NAHAN is a new project aimed at creating a platform for the catalogues of archaeological archives held in a series of European and North African institutions. Born of two meetings with over twenty different institutions held at the École Française de Rome, the NAHAN network is now joined by a memorandum of understanding between nineteen of those institutions, under the general umbrella of ICCROM. Work on the platform will be undertaken by the DAI, based on its well-known ARACHNE platform, with additions making it suitable for excavation archives. They have generously offered us long-term storage and curation as well.
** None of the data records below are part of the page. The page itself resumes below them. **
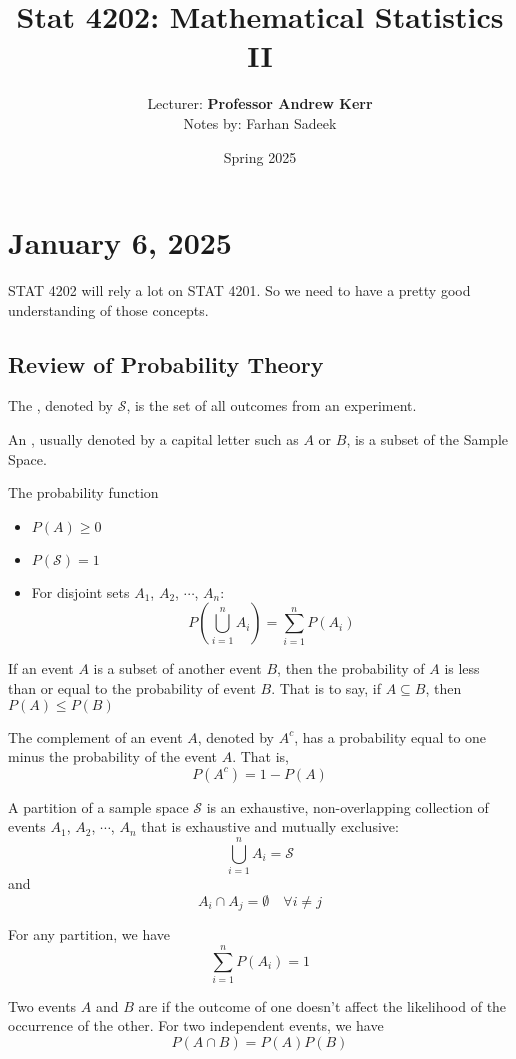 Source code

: \documentclass[11pt]{article}
\title{Stat 4202: Mathematical Statistics II}
\author{Lecturer: \textbf{Professor Andrew Kerr}\\Notes by: Farhan Sadeek}
\date{Spring 2025}
\begin{document}
\maketitle
\section{January 6, 2025}
STAT 4202 will rely a lot on STAT 4201. So we need to have a pretty good
understanding of those concepts.

\subsection{Review of Probability Theory}
\begin{definition}
    The , denoted by $\mathcal{S}$, is the set of all outcomes from an experiment.
\end{definition}

\begin{definition}
    An , usually denoted by a capital letter such as $A$ or $B$, is a subset of the Sample Space.
\end{definition}

The probability function
\begin{itemize}
    \item $P(A) \geq 0$
    \item $P(\mathcal{S}) = 1$
    \item For disjoint sets $A_1$, $A_2$, $\cdots$, $A_n$: \[ P\left(\bigcup_{i = 1}^{n}A_i \right) = \sum_{i = 1}^{n} P(A_i)\]
\end{itemize}

If an event $A$ is a subset of another event $B$, then the probability of $A$ is less than or equal to the probability of event $B$. That is to say, if $A \subseteq B$, then \( P(A) \leq P(B)\)

The complement of an event $A$, denoted by $A^c$, has a probability equal to one minus the probability of the event $A$. That is,
\[ P(A^c) = 1 - P(A) \]

A partition of a sample space $\mathcal{S}$ is an exhaustive, non-overlapping
collection of events $A_1$, $A_2$, $\cdots$, $A_n$ that is exhaustive and
mutually exclusive: \[\bigcup_{i=1}^{n} A_i = \mathcal{S}\] and \[A_i \cap A_j = \emptyset \quad \forall i \neq j\]

For any partition, we have \[\sum_{i=1}^{n} P(A_i) = 1\]

Two events $A$ and $B$ are  if the outcome of one doesn't
affect the likelihood of the occurrence of the other. For two independent
events, we have \[P(A \cap B) = P(A)P(B)\]
\end{document}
The first project we have undertaken has been with the INP. With the support of CAORC, and CEMAT in Tunis, a fourth-year student at the Ecole de Chartes, Sophie Hachou, has spent two months at the museum of Carthage working with staff of the INP on the archives. The whole archive will be ready for upload to the new platform once it is ready. We hope to carry out a similar exercise at Volubilis in the spring. While these archives can hardly be considered endangered, archives in Libya are far more vulnerable, and we hope to begin work on these in the near future.
Dr Elizabeth Fentress
Elizabeth Fentress was educated at the University of Pennsylvania, University College London, and Oxford . She is Visiting Professor at University College London (2007-2012, 2017- ), and was Visiting Fellow of All Souls College, Oxford (2010) and Mellon Professor at the American Academy in Rome(1996–99). She is a former President of the International Association of Classical Archaeology (AIAC)), corresponding member of the German Archaeological Institute and a Fellow of the Society of Antiquaries. In 2003, she set up Fasti Online, an international database of Mediterranean archaeological excavation. In 2013 the project was the winner of the first Archaeological Institute of America Award for Outstanding Digital Archaeology.
Her primary concentration has been on the application of archaeology to history of the longue durée in both Italy and the countries of North Africa, focussing on social and economic aspects of Roman landscapes of all periods, with special regard to the interaction between Roman and non-Roman peoples at their points of contact in areas such as slave markets, the limes, and urban areas. She has directed or co-directed a number of survey and excavation projects, including most recently the excavations of Villa Magna in Italy and of Utica in Tunisia, the latter co-directed with Andrew Wilson and Faouzi Ghozzi.